A few weeks ago I wrote about model-based development in Modelling: not just for big boys? At the end of the article I said “So is modelling just for big boys? Well, I hate to say it, but unless companies change their views on an appropriate level of expenditure for tools, yes it is, today. However, I have heard that one company is planning an announcement that could change this scenario quite markedly. And if the rumour is true, there may soon be a tool that will be very cost-effective for the single user.”

Well, today, this announcement is being made. Artisan Software Tools is releasing a version of a fully featured version of their modelling tool, Artisan Studio. And Artisan Studio Uno is free. Gratis. Costs nothing, nada, bubkiss, zip, zilch, zero. This is certainly cost-effective, at least in cash terms.

Generally, if a thing looks too good to be true, then it usually is too good to be true. Like the emails that I get every day from Nigeria and elsewhere offering me a chance of a share in several million dollars. Artisan Studio Uno doesn’t want your bank account details, just register (name, address and email) and download.

Before Artisan Studio Uno, there were, and still are, other free versions of tools that normally cost significant numbers of dollars, but usually these come with significant limitations. It may be a time limit, often called an evaluation version. After time is up, the software self-destructs (without the smoke of Mission Impossible – if you are old enough to remember). Or it reacts to “run” by putting up a message saying, “If you want go on using me, pay money.” (Artisan previously offered an evaluation version of Artisan Studio.) Or significant features will be missing, so that you cannot complete the project, or it will be size limited. But Artisan, or rather the VP of Marketing at Artisan, Hedley Apperly, says that this isn’t the case with Studio Uno. “This is a real, industrial-strength modelling tool. It is not a toy.” You can do everything with Artisan Studio Uno that you can with the full priced product except access a shared repository. So Artisan Studio Uno is a free, single user, fully featured SysML/UML modelling tool.

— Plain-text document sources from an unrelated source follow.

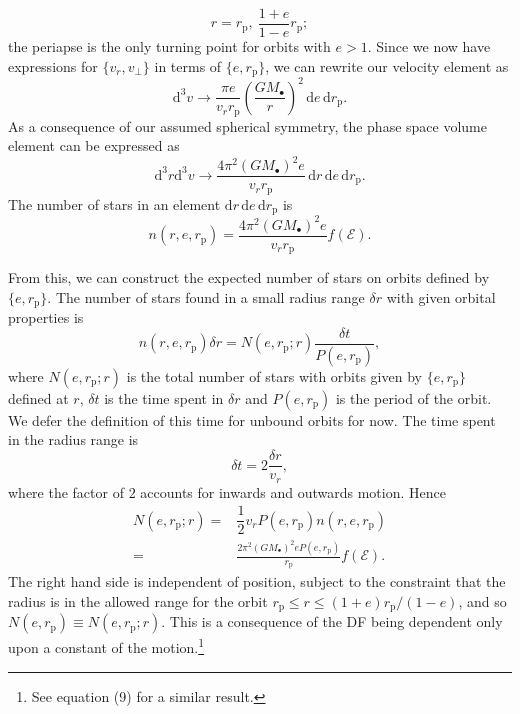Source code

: \documentclass[useAMS,usedcolumn,usegraphicx,usenatbib]{mn2e}
\newcommand{\sub}[1]{\ensuremath{_\mathrm{#1}}}
\newcommand{\dd}{\ensuremath{\mathrm{d}}}
\newcommand{\recip}[1]{\ensuremath{\dfrac{1}{#1}}}
\begin{document}
\begin{equation}
r = r\sub{p}, \: \frac{1+e}{1-e}r\sub{p};
\end{equation}
the periapse is the only turning point for orbits with $e > 1$. Since we now have expressions for $\{v_r, v_\perp\}$ in terms of $\{e, r\sub{p}\}$, we can 
rewrite our velocity element as
\begin{equation}
\dd^3v \rightarrow \frac{\pi e}{v_rr\sub{p}}\left(\frac{GM_\bullet}{r}\right)^2\,\dd e \,\dd r\sub{p}.
\end{equation}
As a consequence of our assumed spherical symmetry, 
the phase space volume element can be expressed as
\begin{equation}
\dd^3r\dd^3v \rightarrow \frac{4\pi^2(GM_\bullet)^2e}{v_rr\sub{p}}\,\dd r\,\dd e \,\dd r\sub{p}.
\end{equation}
The number of stars in an element $\dd r\,\dd e\,\dd r\sub{p}$ is
\begin{equation}
n(r, e, r\sub{p}) = \frac{4\pi^2(GM_\bullet)^2e}{v_rr\sub{p}}f(\mathcal{E}).
\end{equation}

From this, we can construct the expected number of stars on orbits defined by $\{e, r\sub{p}\}$. The number of stars found in a small radius range $\delta r$ with given orbital properties is
\begin{equation}
n(r, e, r\sub{p})\delta r = N(e, r\sub{p}; r)\frac{\delta t}{P(e, r\sub{p})},
\end{equation}
where $N(e, r\sub{p}; r)$ is the total number of stars with orbits given by $\{e, r\sub{p}\}$ defined at $r$, $\delta t$ is the time spent in $\delta r$ and $P(e, r\sub{p})$ is the period of the orbit. We defer the definition of this time for unbound orbits for now. The time spent in the radius range is
\begin{equation}
\delta t = 2\frac{\delta r}{v_r},
\end{equation}
where the factor of $2$ accounts for inwards and outwards motion. Hence
\begin{align}
N(e, r\sub{p}; r) = {} & \recip{2} v_r P(e, r\sub{p}) n(r, e, r\sub{p}) \nonumber \\
 = {} & \frac{2\pi^2(GM_\bullet)^2 e P(e, r\sub{p})}{r\sub{p}}f(\mathcal{E}).
\end{align}
The right hand side is independent of position, subject to the constraint that the radius is in the allowed range for the orbit $r\sub{p} \leq r \leq (1+e)r\sub{p}/(1-e)$, and so $N(e, r\sub{p}) \equiv N(e, r\sub{p}; r)$. This is a consequence of the DF being dependent only upon a constant of the motion.\footnote{See \citet{Bahcall1976} equation (9) for a similar result.}
\end{document}
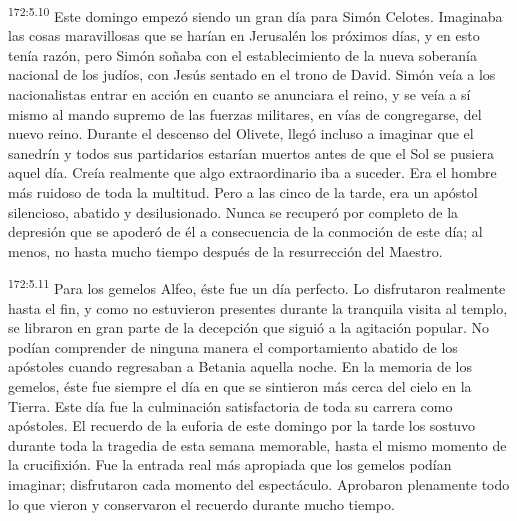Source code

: \par 
\textsuperscript{172:5.10} Este domingo empezó siendo un gran día para Simón Celotes. Imaginaba las cosas maravillosas que se harían en Jerusalén los próximos días, y en esto tenía razón, pero Simón soñaba con el establecimiento de la nueva soberanía nacional de los judíos, con Jesús sentado en el trono de David. Simón veía a los nacionalistas entrar en acción en cuanto se anunciara el reino, y se veía a sí mismo al mando supremo de las fuerzas militares, en vías de congregarse, del nuevo reino. Durante el descenso del Olivete, llegó incluso a imaginar que el sanedrín y todos sus partidarios estarían muertos antes de que el Sol se pusiera aquel día. Creía realmente que algo extraordinario iba a suceder. Era el hombre más ruidoso de toda la multitud. Pero a las cinco de la tarde, era un apóstol silencioso, abatido y desilusionado. Nunca se recuperó por completo de la depresión que se apoderó de él a consecuencia de la conmoción de este día; al menos, no hasta mucho tiempo después de la resurrección del Maestro.

\par 
\textsuperscript{172:5.11} Para los gemelos Alfeo, éste fue un día perfecto. Lo disfrutaron realmente hasta el fin, y como no estuvieron presentes durante la tranquila visita al templo, se libraron en gran parte de la decepción que siguió a la agitación popular. No podían comprender de ninguna manera el comportamiento abatido de los apóstoles cuando regresaban a Betania aquella noche. En la memoria de los gemelos, éste fue siempre el día en que se sintieron más cerca del cielo en la Tierra. Este día fue la culminación satisfactoria de toda su carrera como apóstoles. El recuerdo de la euforia de este domingo por la tarde los sostuvo durante toda la tragedia de esta semana memorable, hasta el mismo momento de la crucifixión. Fue la entrada real más apropiada que los gemelos podían imaginar; disfrutaron cada momento del espectáculo. Aprobaron plenamente todo lo que vieron y conservaron el recuerdo durante mucho tiempo.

Why are they doing it? There is an educational element, linked to a self-serving element. Artisan believes that, with SysML, modelling now has a very important role to play in embedded system development, but that the price has been a barrier to adoption. Now that the price barrier has gone, it is possible for everyone to learn SysML by developing real applications. The company also believes that, once people become accustomed to using model-based system development, they will want to be able to extend from single desk-tops to team development. To do this, they will want to upgrade to a tool that provides sharing, and, of course, the hope is that it will be full strength Artisan Studio.

Modelling started in the IT environment, as a logical continuation of the path to more abstraction: machine code replaced by assembler, replaced by high level languages, replaced by models and code generation. If you try to describe a system in simple natural language, it quickly becomes very difficult: a prime example is how to describe what happens when there is a range of options, each of which has different consequences. And one could debate forever what is simple natural language – one speaker’s common terminology can be jargon or gobbledygook to a listener. So you start to draw pictures. (Most engineers quickly start to draw pictures.) By creating a standardised set of pictures, it is a lot easier to describe a system with clear understanding of relationships between elements and how the information flows and to share that description. So UML – Unified Modelling Language – was born. While one could also debate forever exactly how easy it is to read a UML diagram, it is a certainly a lot easier than wading through pages of text. (Although most modelling systems will generate the pages of text for you, if required.) The model pictures are relatively easy to understand by non-technical people, such as management and the people who are going to use the system.

The embedded world followed the same trajectory of abstraction as IT, but when it reached the stage of modelling, it discovered that UML couldn’t describe hardware. So enter SysML (System Modelling Language) which uses a subset of UML with extensions for hardware description. Artisan was a key player in defining SysML, and Artisan Studio is centred on SysML. With SysML you describe the overall system, and then, with the subset of UML, you move towards software and code generation, while maintaining the clear understanding of the relationships between the different elements of the system.

Once you download Artisan Studio Uno, you can start with a clear screen and begin to build your model at the top level, establishing requirements and then dragging and dropping elements and defining the relationship between them. But in real life you often don’t start with a clean screen. The system requirements may have been defined with a tool, so Artisan Studio Uno allows you to pull in requirements from Telelogic’s Doors, the market leader. You can also pull in written system requirements from Word, but it may be necessary to edit these into the modelling schema. Artisan Studio Uno will even accept models created in Rational Rose and in Artisan Studio.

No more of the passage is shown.